/---

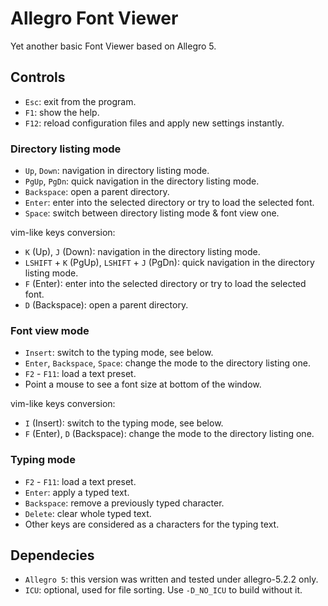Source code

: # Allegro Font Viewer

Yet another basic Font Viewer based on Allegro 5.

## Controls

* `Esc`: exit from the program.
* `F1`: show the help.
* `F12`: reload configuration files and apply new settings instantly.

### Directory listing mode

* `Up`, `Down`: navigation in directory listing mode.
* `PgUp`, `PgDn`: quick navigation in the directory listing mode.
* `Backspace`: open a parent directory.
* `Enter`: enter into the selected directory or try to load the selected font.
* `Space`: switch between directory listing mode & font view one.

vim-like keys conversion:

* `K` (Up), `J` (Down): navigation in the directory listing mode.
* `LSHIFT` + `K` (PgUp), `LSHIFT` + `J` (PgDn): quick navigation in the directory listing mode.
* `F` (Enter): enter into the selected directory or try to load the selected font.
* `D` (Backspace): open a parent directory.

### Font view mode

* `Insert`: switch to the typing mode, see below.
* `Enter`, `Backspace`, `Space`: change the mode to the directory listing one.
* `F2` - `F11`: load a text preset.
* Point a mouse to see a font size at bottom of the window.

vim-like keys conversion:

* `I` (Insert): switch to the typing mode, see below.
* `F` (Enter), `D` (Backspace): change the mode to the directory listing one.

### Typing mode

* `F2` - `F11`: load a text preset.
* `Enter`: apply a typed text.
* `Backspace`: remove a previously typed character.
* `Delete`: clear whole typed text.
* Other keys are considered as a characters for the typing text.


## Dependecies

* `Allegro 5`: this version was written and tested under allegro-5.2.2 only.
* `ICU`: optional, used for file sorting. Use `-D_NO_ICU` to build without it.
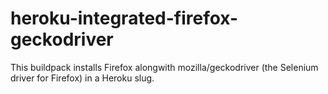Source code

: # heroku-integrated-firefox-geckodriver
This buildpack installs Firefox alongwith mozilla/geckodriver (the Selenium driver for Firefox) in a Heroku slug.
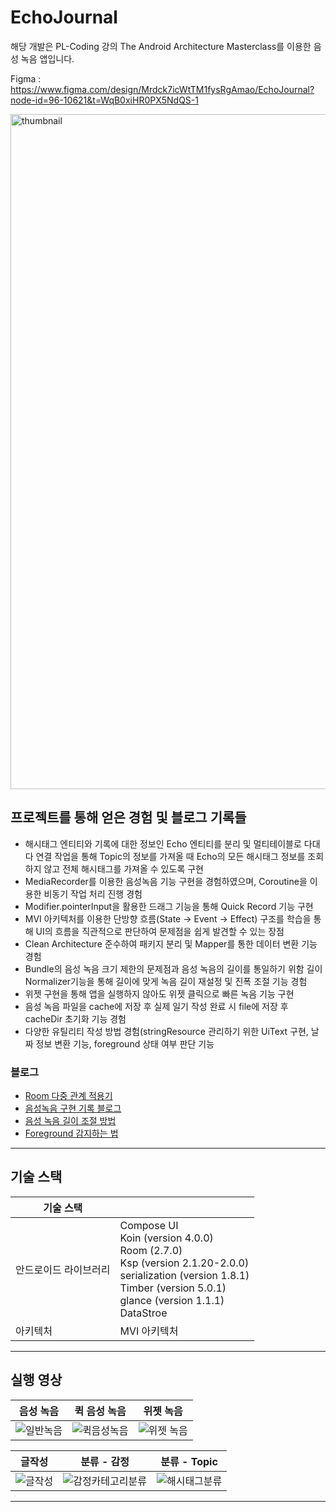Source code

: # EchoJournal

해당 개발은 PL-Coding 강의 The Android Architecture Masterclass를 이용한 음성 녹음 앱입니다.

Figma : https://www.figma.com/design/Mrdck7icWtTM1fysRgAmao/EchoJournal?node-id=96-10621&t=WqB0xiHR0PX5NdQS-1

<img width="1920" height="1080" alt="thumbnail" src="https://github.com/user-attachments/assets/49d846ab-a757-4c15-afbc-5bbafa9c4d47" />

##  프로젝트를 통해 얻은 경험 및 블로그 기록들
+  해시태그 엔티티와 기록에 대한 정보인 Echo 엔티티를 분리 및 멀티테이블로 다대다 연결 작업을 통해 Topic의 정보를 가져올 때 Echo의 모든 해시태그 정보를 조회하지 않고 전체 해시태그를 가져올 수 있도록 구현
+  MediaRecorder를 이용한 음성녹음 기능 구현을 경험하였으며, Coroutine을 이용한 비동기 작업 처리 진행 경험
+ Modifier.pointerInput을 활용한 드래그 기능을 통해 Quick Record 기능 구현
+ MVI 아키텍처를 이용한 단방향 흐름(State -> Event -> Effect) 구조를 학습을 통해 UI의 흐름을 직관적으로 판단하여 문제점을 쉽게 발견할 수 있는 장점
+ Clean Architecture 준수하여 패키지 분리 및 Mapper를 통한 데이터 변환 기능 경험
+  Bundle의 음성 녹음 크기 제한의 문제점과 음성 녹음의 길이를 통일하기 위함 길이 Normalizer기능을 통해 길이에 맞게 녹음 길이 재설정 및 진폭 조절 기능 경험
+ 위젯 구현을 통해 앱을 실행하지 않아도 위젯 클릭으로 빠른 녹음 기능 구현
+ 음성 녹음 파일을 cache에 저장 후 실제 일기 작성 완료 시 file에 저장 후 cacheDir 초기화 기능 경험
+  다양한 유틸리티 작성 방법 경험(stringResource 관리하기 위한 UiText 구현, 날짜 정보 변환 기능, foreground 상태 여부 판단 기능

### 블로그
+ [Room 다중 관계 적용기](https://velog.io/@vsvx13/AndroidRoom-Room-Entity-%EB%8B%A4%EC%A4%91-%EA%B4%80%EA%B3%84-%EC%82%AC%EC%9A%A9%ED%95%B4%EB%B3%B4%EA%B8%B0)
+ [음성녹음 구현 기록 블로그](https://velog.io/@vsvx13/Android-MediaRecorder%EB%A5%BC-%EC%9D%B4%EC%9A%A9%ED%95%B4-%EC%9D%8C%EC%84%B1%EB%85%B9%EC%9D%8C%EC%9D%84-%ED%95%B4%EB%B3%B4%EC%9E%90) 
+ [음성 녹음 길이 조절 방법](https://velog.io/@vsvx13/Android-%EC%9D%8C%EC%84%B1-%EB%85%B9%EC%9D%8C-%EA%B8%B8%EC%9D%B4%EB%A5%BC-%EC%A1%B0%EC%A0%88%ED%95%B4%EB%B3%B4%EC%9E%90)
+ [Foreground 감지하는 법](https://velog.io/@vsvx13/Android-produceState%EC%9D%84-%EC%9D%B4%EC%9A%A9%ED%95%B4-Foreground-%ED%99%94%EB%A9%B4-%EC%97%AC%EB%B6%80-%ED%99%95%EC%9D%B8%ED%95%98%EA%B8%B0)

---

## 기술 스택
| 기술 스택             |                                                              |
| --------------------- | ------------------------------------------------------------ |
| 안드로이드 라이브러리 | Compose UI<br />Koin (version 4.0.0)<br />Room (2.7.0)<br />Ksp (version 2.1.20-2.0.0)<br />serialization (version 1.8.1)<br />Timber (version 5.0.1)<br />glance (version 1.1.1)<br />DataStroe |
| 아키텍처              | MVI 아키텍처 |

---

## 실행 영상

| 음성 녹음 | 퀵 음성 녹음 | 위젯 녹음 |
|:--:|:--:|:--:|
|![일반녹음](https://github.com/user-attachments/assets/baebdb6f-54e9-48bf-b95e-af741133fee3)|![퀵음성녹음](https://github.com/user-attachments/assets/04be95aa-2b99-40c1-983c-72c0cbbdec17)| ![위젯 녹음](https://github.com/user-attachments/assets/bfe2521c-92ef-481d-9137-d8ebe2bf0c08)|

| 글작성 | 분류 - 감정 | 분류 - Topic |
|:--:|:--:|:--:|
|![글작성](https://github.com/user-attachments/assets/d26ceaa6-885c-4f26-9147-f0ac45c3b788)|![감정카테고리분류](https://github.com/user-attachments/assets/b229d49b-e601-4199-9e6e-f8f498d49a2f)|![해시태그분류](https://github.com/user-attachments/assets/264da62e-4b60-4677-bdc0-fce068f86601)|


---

\---
/---

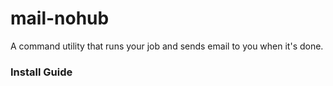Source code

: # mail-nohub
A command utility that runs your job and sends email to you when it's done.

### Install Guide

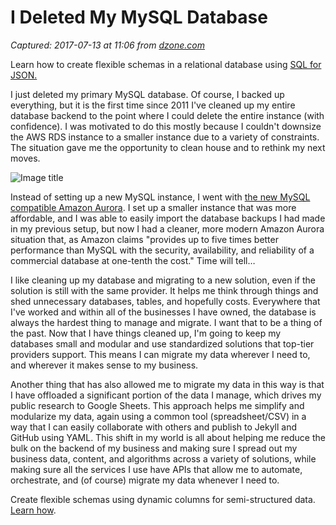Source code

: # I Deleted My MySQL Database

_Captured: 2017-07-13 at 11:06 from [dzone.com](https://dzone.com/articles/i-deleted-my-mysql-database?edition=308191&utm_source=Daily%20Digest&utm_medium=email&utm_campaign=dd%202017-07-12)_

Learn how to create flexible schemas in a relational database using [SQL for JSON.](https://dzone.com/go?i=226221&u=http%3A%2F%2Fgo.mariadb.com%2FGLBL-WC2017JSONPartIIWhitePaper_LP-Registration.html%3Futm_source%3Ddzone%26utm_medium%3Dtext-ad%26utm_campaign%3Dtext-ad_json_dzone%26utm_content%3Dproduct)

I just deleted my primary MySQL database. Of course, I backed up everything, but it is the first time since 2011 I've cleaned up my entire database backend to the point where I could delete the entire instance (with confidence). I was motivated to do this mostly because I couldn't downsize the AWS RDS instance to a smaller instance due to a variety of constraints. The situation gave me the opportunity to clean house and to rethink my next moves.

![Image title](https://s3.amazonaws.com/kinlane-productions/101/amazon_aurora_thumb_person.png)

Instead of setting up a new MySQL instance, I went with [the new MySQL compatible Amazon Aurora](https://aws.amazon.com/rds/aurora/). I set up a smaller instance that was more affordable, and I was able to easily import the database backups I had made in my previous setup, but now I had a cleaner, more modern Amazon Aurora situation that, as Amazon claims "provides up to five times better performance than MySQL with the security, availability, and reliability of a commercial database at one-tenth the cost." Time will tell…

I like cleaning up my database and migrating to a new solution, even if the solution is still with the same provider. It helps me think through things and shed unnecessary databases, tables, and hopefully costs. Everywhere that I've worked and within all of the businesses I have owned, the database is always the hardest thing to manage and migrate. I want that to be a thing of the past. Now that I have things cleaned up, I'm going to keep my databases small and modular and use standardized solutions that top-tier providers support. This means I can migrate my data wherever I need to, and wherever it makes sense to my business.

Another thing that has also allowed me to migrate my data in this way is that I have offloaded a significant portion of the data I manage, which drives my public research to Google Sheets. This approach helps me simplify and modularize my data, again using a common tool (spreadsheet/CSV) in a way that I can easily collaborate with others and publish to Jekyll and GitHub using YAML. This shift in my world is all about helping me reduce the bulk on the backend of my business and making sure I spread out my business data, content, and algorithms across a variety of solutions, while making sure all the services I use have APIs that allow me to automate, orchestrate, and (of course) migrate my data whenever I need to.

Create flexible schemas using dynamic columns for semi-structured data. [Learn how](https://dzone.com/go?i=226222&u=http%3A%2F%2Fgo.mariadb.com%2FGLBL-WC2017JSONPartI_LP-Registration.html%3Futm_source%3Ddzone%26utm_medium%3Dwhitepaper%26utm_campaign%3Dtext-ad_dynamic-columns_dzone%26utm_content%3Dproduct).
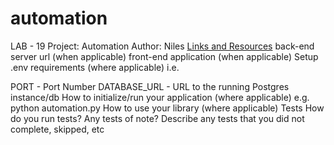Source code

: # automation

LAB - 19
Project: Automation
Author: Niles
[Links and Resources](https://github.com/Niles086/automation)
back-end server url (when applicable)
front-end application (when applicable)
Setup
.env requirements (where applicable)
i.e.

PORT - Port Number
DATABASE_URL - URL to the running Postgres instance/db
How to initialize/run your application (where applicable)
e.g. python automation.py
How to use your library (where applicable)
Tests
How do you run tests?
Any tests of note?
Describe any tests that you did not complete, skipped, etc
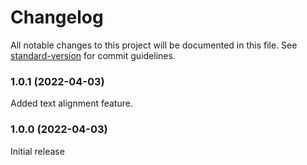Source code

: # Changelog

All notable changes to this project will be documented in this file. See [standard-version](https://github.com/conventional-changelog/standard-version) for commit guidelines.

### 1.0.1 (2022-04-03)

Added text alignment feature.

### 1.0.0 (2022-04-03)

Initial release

\---
/---

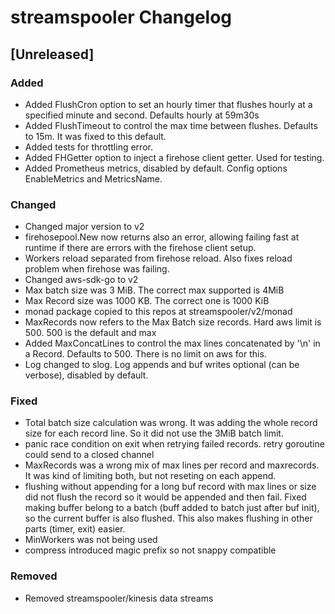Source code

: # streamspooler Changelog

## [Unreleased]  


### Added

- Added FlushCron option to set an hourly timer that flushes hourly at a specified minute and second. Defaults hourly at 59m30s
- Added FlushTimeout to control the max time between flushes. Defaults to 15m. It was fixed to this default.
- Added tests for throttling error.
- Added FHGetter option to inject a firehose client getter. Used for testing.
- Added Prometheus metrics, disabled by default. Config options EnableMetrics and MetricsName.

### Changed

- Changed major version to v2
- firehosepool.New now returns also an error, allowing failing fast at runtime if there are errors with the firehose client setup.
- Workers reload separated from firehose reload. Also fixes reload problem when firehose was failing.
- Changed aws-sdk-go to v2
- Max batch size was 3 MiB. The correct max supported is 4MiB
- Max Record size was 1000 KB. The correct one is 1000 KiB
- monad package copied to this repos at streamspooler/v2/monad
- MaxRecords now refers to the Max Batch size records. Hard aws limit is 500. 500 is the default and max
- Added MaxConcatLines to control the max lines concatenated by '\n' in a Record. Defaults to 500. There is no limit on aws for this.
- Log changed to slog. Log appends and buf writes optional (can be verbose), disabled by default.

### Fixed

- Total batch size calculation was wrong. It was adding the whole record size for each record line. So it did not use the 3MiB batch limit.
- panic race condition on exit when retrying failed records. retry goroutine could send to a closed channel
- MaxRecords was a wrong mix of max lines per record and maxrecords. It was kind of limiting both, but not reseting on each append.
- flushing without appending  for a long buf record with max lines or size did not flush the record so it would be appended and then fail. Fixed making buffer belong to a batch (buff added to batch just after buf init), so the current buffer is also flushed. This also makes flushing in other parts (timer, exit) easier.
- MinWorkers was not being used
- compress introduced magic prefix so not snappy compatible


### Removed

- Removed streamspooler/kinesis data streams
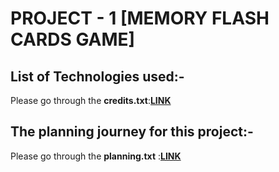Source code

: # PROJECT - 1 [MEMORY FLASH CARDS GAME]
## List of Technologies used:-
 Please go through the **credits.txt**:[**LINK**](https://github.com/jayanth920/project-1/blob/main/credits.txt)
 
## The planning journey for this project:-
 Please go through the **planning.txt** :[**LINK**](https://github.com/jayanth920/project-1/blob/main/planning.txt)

\---

_Goal of the exercise_:
The response should hold exactly the lines starting at the line with "- Total batch" and ending at the line with "- MaxRecords was", and no other line of the material above.

_Written answer_:
- Total batch size calculation was wrong. It was adding the whole record size for each record line. So it did not use the 3MiB batch limit.
- panic race condition on exit when retrying failed records. retry goroutine could send to a closed channel
- MaxRecords was a wrong mix of max lines per record and maxrecords. It was kind of limiting both, but not reseting on each append.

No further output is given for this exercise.